Milton L Mueller mueller at syr.edu
Sun Aug 19 00:32:41 EDT 2012



From: parminder [mailto:parminder at itforchange.net]

Neither, the rhetoric of attacking positions that make you feel good, which positions you know I never hold; like, your claim that I am on the side of 'people who want to control and regulate the use of common word in order to ensure that they are used "properly" or "fairly""

When, if I am saying anything at all, I am saying that common words should be allowed to be freely used by all, and not inappropriately pushed into  private domains, which is a form of 'control' over the use of those 'common words'.

[Milton L Mueller] Nice rhetoric, but you are really ducking the argument. I honestly think you don’t understand the issue here, so let me try to explain more carefully. A TLD string must be unique. Therefore it can only be assigned to one entity. That entity, the registrant of, let’s say, .WORD, decides what policies and practices determine what domains are registered under .WORD.

Tell me how you translate the idea that “common words (as domain names) should be allowed to be freely used by all” into a specific policy without violating the uniqueness and exclusivity constraint?

“Internet governance” is a generic term, and yet, <horrors> we at IGP have registered it under .org.

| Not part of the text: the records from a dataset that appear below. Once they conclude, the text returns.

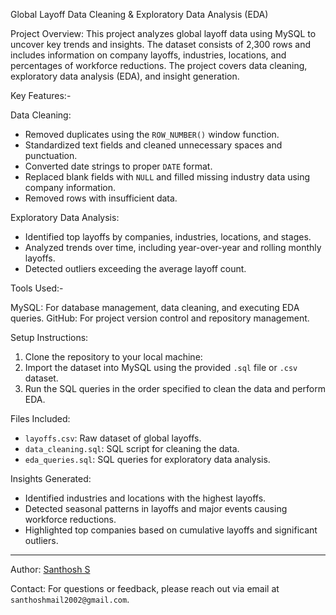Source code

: Global Layoff Data Cleaning & Exploratory Data Analysis (EDA)

Project Overview:
This project analyzes global layoff data using MySQL to uncover key trends and insights. 
The dataset consists of 2,300 rows and includes information on company layoffs, industries, locations, and percentages of workforce reductions. 
The project covers data cleaning, exploratory data analysis (EDA), and insight generation.



Key Features:-

Data Cleaning:
* Removed duplicates using the `ROW_NUMBER()` window function.
* Standardized text fields and cleaned unnecessary spaces and punctuation.
* Converted date strings to proper `DATE` format.
* Replaced blank fields with `NULL` and filled missing industry data using company information.
* Removed rows with insufficient data.

Exploratory Data Analysis:
* Identified top layoffs by companies, industries, locations, and stages.
* Analyzed trends over time, including year-over-year and rolling monthly layoffs.
* Detected outliers exceeding the average layoff count.



Tools Used:-

MySQL: For database management, data cleaning, and executing EDA queries.
GitHub: For project version control and repository management.



Setup Instructions:

1. Clone the repository to your local machine:
2. Import the dataset into MySQL using the provided `.sql` file or `.csv` dataset.
3. Run the SQL queries in the order specified to clean the data and perform EDA.



Files Included:

* `layoffs.csv`: Raw dataset of global layoffs.
* `data_cleaning.sql`: SQL script for cleaning the data.
* `eda_queries.sql`: SQL queries for exploratory data analysis.



Insights Generated:

* Identified industries and locations with the highest layoffs.
* Detected seasonal patterns in layoffs and major events causing workforce reductions.
* Highlighted top companies based on cumulative layoffs and significant outliers.



---

Author: [Santhosh S](https://github.com/santhoshs002)

Contact: For questions or feedback, please reach out via email at `santhoshmail2002@gmail.com`.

And no, it cannot be freely used by all. It’s ours. It is a domain administered by IGP, just as ‘IT’ and ‘change’ are common words that your organization administers as its private domain. Our registration of that generic term Internet governance has not stopped dozens of other organizations having a significant profile in the area – Diplo, IGC, etc.

The only way to implement what you seem to be calling for is to set up a “word authority” that a) defines which words will be generic or common enough to be denied registration by any private actor; b) imposes on these generic terms a specific set of policies regarding how registrations are made. And that is what I mean when I say – with complete sincerity – that you will end up advocating the control and regulation of these common words.

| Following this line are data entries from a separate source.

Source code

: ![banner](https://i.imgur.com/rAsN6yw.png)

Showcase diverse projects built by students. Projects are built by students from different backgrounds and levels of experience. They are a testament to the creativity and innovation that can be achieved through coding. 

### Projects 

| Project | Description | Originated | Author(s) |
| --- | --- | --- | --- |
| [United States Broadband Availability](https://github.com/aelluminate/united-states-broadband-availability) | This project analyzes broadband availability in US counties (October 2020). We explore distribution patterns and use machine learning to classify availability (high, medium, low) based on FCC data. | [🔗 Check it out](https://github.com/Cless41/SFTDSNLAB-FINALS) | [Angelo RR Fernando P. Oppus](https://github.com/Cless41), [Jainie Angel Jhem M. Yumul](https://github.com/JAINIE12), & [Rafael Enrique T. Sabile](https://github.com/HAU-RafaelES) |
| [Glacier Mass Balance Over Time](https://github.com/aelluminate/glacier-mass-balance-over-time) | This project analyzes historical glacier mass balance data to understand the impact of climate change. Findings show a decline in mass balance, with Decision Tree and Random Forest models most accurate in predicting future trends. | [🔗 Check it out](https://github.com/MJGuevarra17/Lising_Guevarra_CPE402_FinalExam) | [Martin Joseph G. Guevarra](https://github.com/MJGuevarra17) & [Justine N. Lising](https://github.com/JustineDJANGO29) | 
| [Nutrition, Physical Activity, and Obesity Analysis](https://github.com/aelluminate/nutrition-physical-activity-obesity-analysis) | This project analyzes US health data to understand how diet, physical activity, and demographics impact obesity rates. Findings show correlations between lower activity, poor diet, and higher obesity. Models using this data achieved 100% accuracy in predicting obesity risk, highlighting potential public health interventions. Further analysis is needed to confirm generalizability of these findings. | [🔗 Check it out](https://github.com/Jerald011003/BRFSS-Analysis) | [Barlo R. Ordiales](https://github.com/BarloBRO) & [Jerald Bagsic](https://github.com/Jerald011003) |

Suppose your Word Authority dictates that .BOOK must follow the same open registration policy as now exists in .COM. Would that be “freely used by all?” No, even then, “open to all” will simply mean that second level domains will be registered on a first-come, first-served basis..COM and .ORG are open to any registrant, but that simply means that if I register BOOK.COM or BOOK.ORG, I get to have this common word all to myself at the second level. So to get what you seem to want, you would have to impose an even more stringent collective governance regime on how names are allocated and assigned within .BOOK.

If that is not correct please explain, in specific, implementable terms, how you would do it differently.

Even more ludicrous is your claim that "It is only a matter of time before you join the trademark lobby in their never ending quest   to ensure that politically approved true rights holders are allowed to use specific words in specific ways "

[Milton L Mueller] OK, I admit it, you will never “join the trademark lobby”, but only because you would never be caught dead with those corporate, commercial types. My point however, is that your argument takes the exact same form and leads to the same kinds of policies: some central authority has to control who registers every name.